I’ve heard it said that often that the most interesting thing about a story is the part that’s left out. Lately, though, at least when it comes to movies, I’ve found the most fascinating aspect of the film is in what’s been added to the original.
I’m thinking of here of films based on novels, or some other pre-existing story. The written narrative will present the tale one way. But when it is adapted, it will often be embellished – with the goal of making it more exciting on film. And when you look at the embellishments, what’s added sometimes tells another story altogether. A story that is often about the political mood of the country.

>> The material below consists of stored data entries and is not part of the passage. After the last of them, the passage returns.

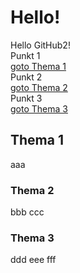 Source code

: # Hello!<br>
Hello GitHub2!<br>
Punkt 1  
[goto Thema 1](#thema-1)  
Punkt 2  
[goto Thema 2](#thema-2)  
Punkt 3  
[goto Thema 3](#thema-3)  

## Thema 1
aaa

### Thema 2
bbb
ccc

### Thema 3
ddd
eee
fff
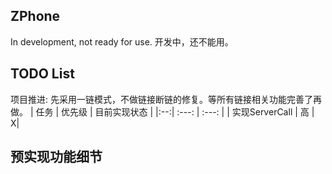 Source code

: ## ZPhone

In development, not ready for use.
开发中，还不能用。

## TODO List

项目推进: 先采用一链模式，不做链接断链的修复。等所有链接相关功能完善了再做。
| 任务 | 优先级 | 目前实现状态 |
|:--:| :---: | :---: |
| 实现ServerCall | 高 | X|



## 预实现功能细节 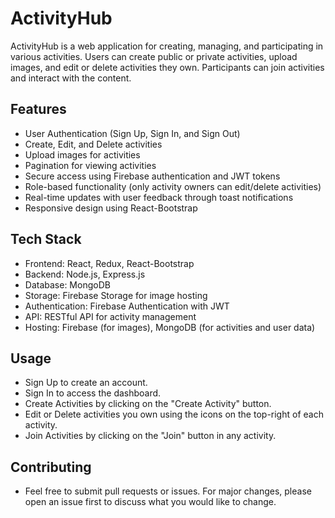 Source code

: # ActivityHub

ActivityHub is a web application for creating, managing, and participating in various activities. Users can create public or private activities, upload images, and edit or delete activities they own. Participants can join activities and interact with the content.

## Features

- User Authentication (Sign Up, Sign In, and Sign Out)
- Create, Edit, and Delete activities
- Upload images for activities
- Pagination for viewing activities
- Secure access using Firebase authentication and JWT tokens
- Role-based functionality (only activity owners can edit/delete activities)
- Real-time updates with user feedback through toast notifications
- Responsive design using React-Bootstrap

## Tech Stack

- Frontend: React, Redux, React-Bootstrap
- Backend: Node.js, Express.js
- Database: MongoDB
- Storage: Firebase Storage for image hosting
- Authentication: Firebase Authentication with JWT
- API: RESTful API for activity management
- Hosting: Firebase (for images), MongoDB (for activities and user data)

## Usage

- Sign Up to create an account.
- Sign In to access the dashboard.
- Create Activities by clicking on the "Create Activity" button.
- Edit or Delete activities you own using the icons on the top-right of each activity.
- Join Activities by clicking on the "Join" button in any activity.

## Contributing

- Feel free to submit pull requests or issues. For major changes, please open an issue first to discuss what you would like to change.
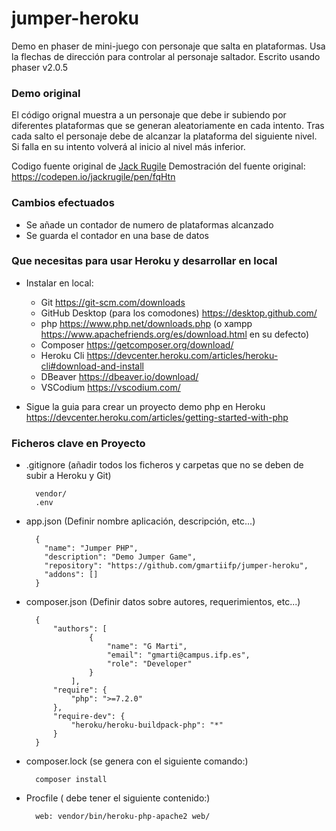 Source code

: # jumper-heroku
Demo en phaser de mini-juego con personaje que salta en plataformas.
Usa la flechas de dirección para controlar al personaje saltador.
Escrito usando phaser v2.0.5  


### Demo original
El código orignal muestra a un personaje que debe ir subiendo por diferentes plataformas que se generan aleatoriamente en cada intento.
Tras cada salto el personaje debe de alcanzar la plataforma del siguiente nivel. Si falla en su intento volverá al inicio al nivel más inferior.

Codigo fuente original de [Jack Rugile](https://codepen.io/jackrugile) 
Demostración del fuente original: https://codepen.io/jackrugile/pen/fqHtn


### Cambios efectuados
  * Se añade un contador de numero de plataformas alcanzado
  * Se guarda el contador en una base de datos
  

### Que necesitas para usar Heroku y desarrollar en local

* Instalar en local:
	- Git https://git-scm.com/downloads
	- GitHub Desktop (para los comodones) https://desktop.github.com/
	- php https://www.php.net/downloads.php (o xampp https://www.apachefriends.org/es/download.html en su defecto)
	- Composer https://getcomposer.org/download/
	- Heroku Cli https://devcenter.heroku.com/articles/heroku-cli#download-and-install
	- DBeaver https://dbeaver.io/download/
	- VSCodium https://vscodium.com/
	
* Sigue la guia para crear un proyecto demo php en Heroku https://devcenter.heroku.com/articles/getting-started-with-php

### Ficheros clave en Proyecto

* .gitignore (añadir todos los ficheros y carpetas que no se deben de subir a Heroku y Git)

		vendor/
		.env

* app.json (Definir nombre aplicación, descripción, etc...)

		{
		  "name": "Jumper PHP",
		  "description": "Demo Jumper Game",
		  "repository": "https://github.com/gmartiifp/jumper-heroku",
		  "addons": []
		}
	
* composer.json (Definir datos sobre autores, requerimientos, etc...)

		{
			"authors": [
					{
						"name": "G Marti",
						"email": "gmarti@campus.ifp.es",
						"role": "Developer"
					}
				], 
			"require": {
				"php": ">=7.2.0"
			},
			"require-dev": {
				"heroku/heroku-buildpack-php": "*"
			}
		}
		
* composer.lock (se genera con el siguiente comando:)

		composer install
		
* Procfile ( debe tener el siguiente contenido:)

		web: vendor/bin/heroku-php-apache2 web/


	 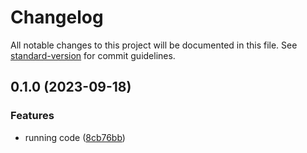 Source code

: # Changelog

All notable changes to this project will be documented in this file. See [standard-version](https://github.com/conventional-changelog/standard-version) for commit guidelines.

## 0.1.0 (2023-09-18)


### Features

* running code ([8cb76bb](https://github.com/owfdr/pepl/commit/8cb76bbd56d4352f7ef0badbdab39b06cb92805a))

The recent film, Arrival, is a case in point. As has been covered by reviewers, the movie is an adaptation of a novella (titled “The Story of Your Life”) by the science fiction writer Ted Chiang. Chiang’s version of this tale is an elegant thought experiment, which explores the implications of a linguistic theory, known as the Sapir-Whorf hypothesis. As I remember it, the idea behind this hypothesis is that the way we communicate radically shapes the way we see reality – so much so, that people speaking different languages live, essentially, in separate worlds.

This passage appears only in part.